Relatively Minor
Laughter does not have to come from a major source. It could indeed be ... relatively minor.
This is a fish tale, not from the banks of the mighty Mississippi, nor the edge of an Iowa farm pond nestled in the back forty. It is not an exaggeration, nor is it so strange and surprising that it seems unlikely to be true.
Six women arrived at the Iowa Arthritis & Osteoporosis Center in Urbandale and chose seats in the waiting room adjacent to the testing lab. Directed by their attending nurse, they waited patiently for their names to be called and blood to be drawn. The seating area had a large rectangular aquarium in the middle, intended to calm patients before and after seeing the doctor. The women’s chairs surrounded three sides of the tank.

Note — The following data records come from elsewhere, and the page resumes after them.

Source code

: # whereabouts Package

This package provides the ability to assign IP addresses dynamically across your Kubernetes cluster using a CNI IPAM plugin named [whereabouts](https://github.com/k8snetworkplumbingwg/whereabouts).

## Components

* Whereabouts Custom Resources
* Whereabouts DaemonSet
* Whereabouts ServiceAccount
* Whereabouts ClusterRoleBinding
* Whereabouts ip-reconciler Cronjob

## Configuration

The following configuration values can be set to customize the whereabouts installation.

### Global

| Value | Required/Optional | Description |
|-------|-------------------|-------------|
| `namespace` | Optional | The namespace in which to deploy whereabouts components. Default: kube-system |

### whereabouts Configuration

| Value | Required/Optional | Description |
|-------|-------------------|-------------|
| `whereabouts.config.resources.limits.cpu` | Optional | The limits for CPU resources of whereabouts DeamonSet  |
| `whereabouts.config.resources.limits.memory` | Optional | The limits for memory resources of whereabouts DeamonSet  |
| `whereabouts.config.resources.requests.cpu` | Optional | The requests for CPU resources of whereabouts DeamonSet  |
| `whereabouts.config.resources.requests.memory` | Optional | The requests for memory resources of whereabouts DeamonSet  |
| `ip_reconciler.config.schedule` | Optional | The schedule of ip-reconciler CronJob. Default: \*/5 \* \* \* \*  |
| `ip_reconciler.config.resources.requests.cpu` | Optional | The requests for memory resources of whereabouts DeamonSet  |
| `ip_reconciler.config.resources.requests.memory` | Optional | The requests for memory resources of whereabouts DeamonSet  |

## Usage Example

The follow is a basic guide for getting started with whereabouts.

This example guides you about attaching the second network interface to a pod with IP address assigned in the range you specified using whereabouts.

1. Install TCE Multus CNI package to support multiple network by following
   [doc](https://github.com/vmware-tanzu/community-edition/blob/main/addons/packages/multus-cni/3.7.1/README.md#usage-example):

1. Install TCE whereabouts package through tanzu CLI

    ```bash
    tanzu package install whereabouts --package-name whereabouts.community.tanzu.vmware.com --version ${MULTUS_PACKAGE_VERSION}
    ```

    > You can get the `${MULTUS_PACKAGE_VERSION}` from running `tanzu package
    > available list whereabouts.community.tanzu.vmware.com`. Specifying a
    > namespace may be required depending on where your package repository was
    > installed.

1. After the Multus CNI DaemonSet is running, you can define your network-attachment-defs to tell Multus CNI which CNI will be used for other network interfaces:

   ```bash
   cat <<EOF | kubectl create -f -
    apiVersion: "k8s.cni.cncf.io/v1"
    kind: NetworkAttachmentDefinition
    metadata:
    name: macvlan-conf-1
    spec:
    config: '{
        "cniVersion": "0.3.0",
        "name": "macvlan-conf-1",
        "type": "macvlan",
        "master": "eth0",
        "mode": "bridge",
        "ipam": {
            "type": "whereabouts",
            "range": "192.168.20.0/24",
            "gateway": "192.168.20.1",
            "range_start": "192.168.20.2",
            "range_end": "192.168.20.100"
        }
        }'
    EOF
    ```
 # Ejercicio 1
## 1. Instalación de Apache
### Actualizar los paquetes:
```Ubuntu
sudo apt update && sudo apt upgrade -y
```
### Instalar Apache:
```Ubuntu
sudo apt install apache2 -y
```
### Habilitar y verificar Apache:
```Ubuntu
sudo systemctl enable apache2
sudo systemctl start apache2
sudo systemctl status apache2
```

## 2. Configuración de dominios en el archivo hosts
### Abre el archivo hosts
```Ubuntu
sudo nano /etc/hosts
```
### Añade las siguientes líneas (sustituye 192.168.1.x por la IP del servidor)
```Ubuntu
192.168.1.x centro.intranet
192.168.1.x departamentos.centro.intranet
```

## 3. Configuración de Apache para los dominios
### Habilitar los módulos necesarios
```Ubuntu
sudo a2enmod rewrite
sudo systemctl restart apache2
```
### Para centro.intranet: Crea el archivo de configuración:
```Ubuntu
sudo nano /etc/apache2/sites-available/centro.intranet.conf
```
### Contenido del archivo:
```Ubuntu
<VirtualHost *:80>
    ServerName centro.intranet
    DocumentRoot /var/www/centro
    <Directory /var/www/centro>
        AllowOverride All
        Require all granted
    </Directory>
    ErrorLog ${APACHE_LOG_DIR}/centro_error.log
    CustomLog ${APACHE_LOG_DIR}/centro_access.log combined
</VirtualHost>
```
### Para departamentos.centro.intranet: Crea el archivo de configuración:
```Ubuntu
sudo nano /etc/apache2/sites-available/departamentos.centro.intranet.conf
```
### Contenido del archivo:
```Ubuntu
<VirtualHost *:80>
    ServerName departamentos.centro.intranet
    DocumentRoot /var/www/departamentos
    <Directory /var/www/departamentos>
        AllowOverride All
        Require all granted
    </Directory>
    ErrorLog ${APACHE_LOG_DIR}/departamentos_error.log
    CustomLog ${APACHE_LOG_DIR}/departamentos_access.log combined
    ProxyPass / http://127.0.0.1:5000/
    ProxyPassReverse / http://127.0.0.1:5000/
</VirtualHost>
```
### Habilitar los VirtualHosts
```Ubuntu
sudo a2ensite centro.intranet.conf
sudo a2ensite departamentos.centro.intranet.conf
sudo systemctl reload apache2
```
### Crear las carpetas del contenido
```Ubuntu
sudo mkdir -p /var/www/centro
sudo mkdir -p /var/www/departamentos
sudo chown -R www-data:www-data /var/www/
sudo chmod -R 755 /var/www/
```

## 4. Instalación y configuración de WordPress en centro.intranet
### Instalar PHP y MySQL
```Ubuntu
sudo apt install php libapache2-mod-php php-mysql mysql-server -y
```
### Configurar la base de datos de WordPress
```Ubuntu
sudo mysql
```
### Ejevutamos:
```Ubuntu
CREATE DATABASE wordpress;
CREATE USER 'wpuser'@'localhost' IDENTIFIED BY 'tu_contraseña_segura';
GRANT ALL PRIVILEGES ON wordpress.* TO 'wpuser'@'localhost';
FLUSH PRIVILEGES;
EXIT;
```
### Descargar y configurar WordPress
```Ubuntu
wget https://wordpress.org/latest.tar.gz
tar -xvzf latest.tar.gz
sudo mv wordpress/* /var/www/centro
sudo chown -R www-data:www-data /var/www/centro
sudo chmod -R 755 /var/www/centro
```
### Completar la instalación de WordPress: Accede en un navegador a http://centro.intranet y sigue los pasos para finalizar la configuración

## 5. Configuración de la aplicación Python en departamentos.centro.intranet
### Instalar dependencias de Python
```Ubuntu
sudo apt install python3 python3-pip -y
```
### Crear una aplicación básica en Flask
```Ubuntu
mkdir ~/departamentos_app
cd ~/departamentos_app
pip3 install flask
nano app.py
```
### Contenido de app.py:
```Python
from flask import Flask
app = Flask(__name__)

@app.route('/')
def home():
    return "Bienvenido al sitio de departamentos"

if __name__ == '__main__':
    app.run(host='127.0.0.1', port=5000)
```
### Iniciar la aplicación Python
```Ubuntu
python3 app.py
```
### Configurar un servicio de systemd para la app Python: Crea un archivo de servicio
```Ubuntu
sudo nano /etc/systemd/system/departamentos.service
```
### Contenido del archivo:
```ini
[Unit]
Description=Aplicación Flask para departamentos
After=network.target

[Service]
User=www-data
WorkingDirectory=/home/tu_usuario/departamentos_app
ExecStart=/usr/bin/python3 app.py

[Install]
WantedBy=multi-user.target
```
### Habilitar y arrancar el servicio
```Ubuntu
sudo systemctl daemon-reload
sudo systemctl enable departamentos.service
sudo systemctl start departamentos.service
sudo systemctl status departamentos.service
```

As the women waited, they discussed the range of aquatic species in the tank, and the fish story began.
“That fish looks like Nemo, or whatever it was they called him,” one of the six commented, referring to a small, slender orange fish with big white and small black stripes undulating from side to side through the water.
“I certainly wouldn’t want to be responsible for cleaning that tank. It is way bigger than the goldfish bowl I remember having as a kid,” the woman on the west side of the aquarium acknowledged.
The other women unanimously agreed it would be an enormous task.
“It would be like a full-time job just to keep that thing clean!” one woman chimed in.
“I remember when my daughter had a hermit crab,” said the lady seated next to me. Setting the bait, she lured the other women into her experience as they listened to her tale.
“It always swam too close to the aquarium filter, got caught, and we would have to rescue it,” she said.
“I know exactly what you mean,” another acknowledged from the other side of the tank. “We had the same problem,” she said.
I couldn’t imagine living life in a fishbowl where everyone is watching your every move. However, fish traversing the aquarium that day seemed rather unconcerned amidst the crowd of curious onlookers.
“I wonder if they ever sleep,” one woman pondered.
“Of course, they do,” I said. “Where do you think they got the idea for the water bed?”
And that was the end of the tale, hook, line, and sinker, as the women heeded the call and took their seat in the lab.